In June 2017, Texas Biomed announced that their Board of Trustees had approved moving forward with the construction of Texas Biomed’s second BSL-4 lab, expanding the organization’s capabilities in developing vaccines and therapies for the world’s deadliest infections (including infectious pathogens with a growing resistance to current treatments). Texas Biomed has a longstanding history of high-quality, high-containment research with proven capabilities and expertise, as well as the flexibility and agility to respond to growing infectious disease research needs. Texas Biomed’s BSL-4 laboratory is the only privately owned BSL-4 laboratory in the United States.

“Texas Biomed has been a tremendous asset to our City and our nation, working to advance scientific and medical breakthroughs that keep our communities safer and healthier,” said Mayor Ron Nirenberg. “The expansion of the biosafety level 4 lab is crucial to ensuring that this institution, an anchor in our local economy, continues to receive the resources it needs to be a world leader in biomedical research.”

Under the Loan Agreement, Texas Biomed must retain 43 current BSL-4 jobs and create at least 9 additional full-time jobs in the new expanded facility. City Manager Sheryl Sculley commented, “Expanding the BSL-4 laboratory and its capabilities will allow Texas Biomed to retain and recruit some of the world’s top scientists in the area of infectious diseases, while also significantly increasing the amount of bioscience research dollars flowing into San Antonio.”

Expansion of the BSL-4 laboratory is part of a larger strategic and master planning effort the Institute is currently undergoing under the leadership of the recently-hired Texas Biomed President and CEO Dr. Larry Schlesinger.

“The Institute’s current biocontainment facilities (BSL-3 and BSL-4) must expand if we are to meet the growing demands for discovering more effective diagnostics, therapies and vaccines for these infections,” said Dr. Schlesinger. ”We are excited to get started so that we may bring greater innovation, new discoveries and added hope for a safer, healthier future.”

As the 2014 Ebola virus outbreak and the more recent Zika virus outbreak has shown, scientific discovery has not kept pace with emerging pathogens, and investment in basic biomedical science is critical. At least 25 percent of the approximate 60 million annual deaths in the world are due to infectious diseases.

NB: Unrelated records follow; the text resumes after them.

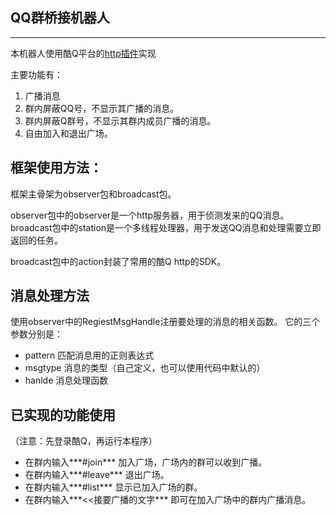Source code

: ## QQ群桥接机器人
----
本机器人使用酷Q平台的[http插件](https://cqhttp.cc/docs/4.8/#/)实现

主要功能有：

1. 广播消息
2. 群内屏蔽QQ号，不显示其广播的消息。
3. 群内屏蔽Q群号，不显示其群内成员广播的消息。
4. 自由加入和退出广场。

## 框架使用方法：

框架主骨架为observer包和broadcast包。

observer包中的observer是一个http服务器，用于侦测发来的QQ消息。
broadcast包中的station是一个多线程处理器，用于发送QQ消息和处理需要立即返回的任务。

broadcast包中的action封装了常用的酷Q http的SDK。

## 消息处理方法

使用observer中的RegiestMsgHandle注册要处理的消息的相关函数。
它的三个参数分别是：
* pattern 匹配消息用的正则表达式
* msgtype 消息的类型（自己定义，也可以使用代码中默认的）
* hanlde 消息处理函数

## 已实现的功能使用
（注意：先登录酷Q，再运行本程序）

* 在群内输入***#join*** 加入广场，广场内的群可以收到广播。
* 在群内输入***#leave*** 退出广场。
* 在群内输入***#list*** 显示已加入广场的群。
* 在群内输入***<<接要广播的文字*** 即可在加入广场中的群内广播消息。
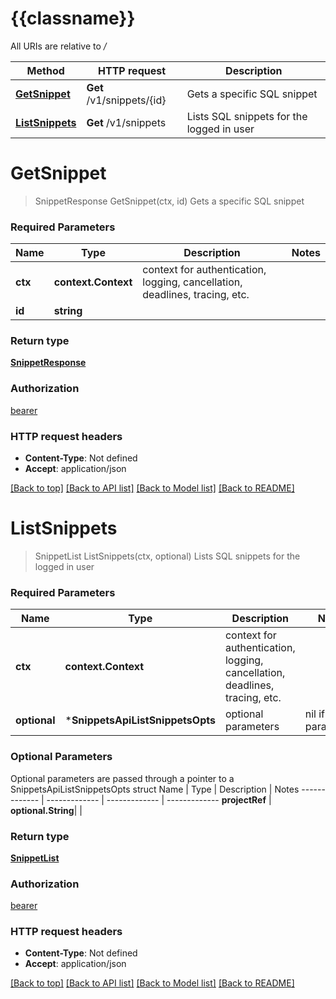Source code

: # {{classname}}

All URIs are relative to */*

Method | HTTP request | Description
------------- | ------------- | -------------
[**GetSnippet**](SnippetsApi.md#GetSnippet) | **Get** /v1/snippets/{id} | Gets a specific SQL snippet
[**ListSnippets**](SnippetsApi.md#ListSnippets) | **Get** /v1/snippets | Lists SQL snippets for the logged in user

# **GetSnippet**
> SnippetResponse GetSnippet(ctx, id)
Gets a specific SQL snippet

### Required Parameters

Name | Type | Description  | Notes
------------- | ------------- | ------------- | -------------
 **ctx** | **context.Context** | context for authentication, logging, cancellation, deadlines, tracing, etc.
  **id** | **string**|  | 

### Return type

[**SnippetResponse**](SnippetResponse.md)

### Authorization

[bearer](../README.md#bearer)

### HTTP request headers

 - **Content-Type**: Not defined
 - **Accept**: application/json

[[Back to top]](#) [[Back to API list]](../README.md#documentation-for-api-endpoints) [[Back to Model list]](../README.md#documentation-for-models) [[Back to README]](../README.md)

# **ListSnippets**
> SnippetList ListSnippets(ctx, optional)
Lists SQL snippets for the logged in user

### Required Parameters

Name | Type | Description  | Notes
------------- | ------------- | ------------- | -------------
 **ctx** | **context.Context** | context for authentication, logging, cancellation, deadlines, tracing, etc.
 **optional** | ***SnippetsApiListSnippetsOpts** | optional parameters | nil if no parameters

### Optional Parameters
Optional parameters are passed through a pointer to a SnippetsApiListSnippetsOpts struct
Name | Type | Description  | Notes
------------- | ------------- | ------------- | -------------
 **projectRef** | **optional.String**|  | 

### Return type

[**SnippetList**](SnippetList.md)

### Authorization

[bearer](../README.md#bearer)

### HTTP request headers

 - **Content-Type**: Not defined
 - **Accept**: application/json

[[Back to top]](#) [[Back to API list]](../README.md#documentation-for-api-endpoints) [[Back to Model list]](../README.md#documentation-for-models) [[Back to README]](../README.md)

In the past decade, Texas Biomed has contributed significantly to the understanding of infectious diseases. For example, the team has demonstrated efficacy of a live vaccine for Lassa Hemorrhagic Fever virus. The team has identified new inhibitors of Ebola virus disease in systematic screenings of FDA-approved drugs. Additionally, the team identified a viral component that is important for Ebola virus replication and could serve as a potential target for antiviral therapy. This finding was selected by the National Institutes of Health as a top discovery in 2015. The Institute is also making major advances in new therapies and vaccines for HIV, malaria and tuberculosis, which combined accounts for the majority of human suffering and death due to infections worldwide.